▸ Try it
All entries must be repeated exactly. No picture should appear in the result.

▸ Pictures paired with source code
........

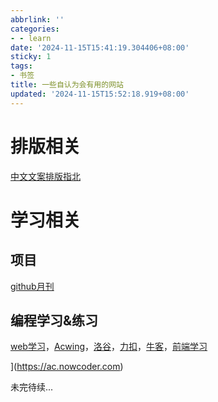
 ```yaml
---
abbrlink: ''
categories:
- - learn
date: '2024-11-15T15:41:19.304406+08:00'
sticky: 1
tags:
- 书签
title: 一些自认为会有用的网站
updated: '2024-11-15T15:52:18.919+08:00'
---
```

# 排版相关

[中文文案排版指北](https://mazhuang.org/wiki/chinese-copywriting-guidelines/)

# 学习相关

## 项目

[github月刊](https://github.com/521xueweihan/HelloGitHub)

## 编程学习&练习

[web学习](https://www.w3school.com.cn)，[Acwing](https://www.acwing.com)，[洛谷](https://www.luogu.com.cn)，[力扣](https://leetcode.cn)，[牛客](https://ac.nowcoder.com)，[前端学习](https://godbasin.github.io/front-end-playground/)

](https://ac.nowcoder.com)

未完待续...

........

▸ Reply
 ```yaml
---
abbrlink: ''
categories:
- - learn
date: '2024-11-15T15:41:19.304406+08:00'
sticky: 1
tags:
- 书签
title: 一些自认为会有用的网站
updated: '2024-11-15T15:52:18.919+08:00'
---
```

# 排版相关

[中文文案排版指北](https://mazhuang.org/wiki/chinese-copywriting-guidelines/)

# 学习相关

## 项目

[github月刊](https://github.com/521xueweihan/HelloGitHub)

## 编程学习&练习

[web学习](https://www.w3school.com.cn)，[Acwing](https://www.acwing.com)，[洛谷](https://www.luogu.com.cn)，[力扣](https://leetcode.cn)，[牛客](https://ac.nowcoder.com)，[前端学习](https://godbasin.github.io/front-end-playground/)

](https://ac.nowcoder.com)

未完待续...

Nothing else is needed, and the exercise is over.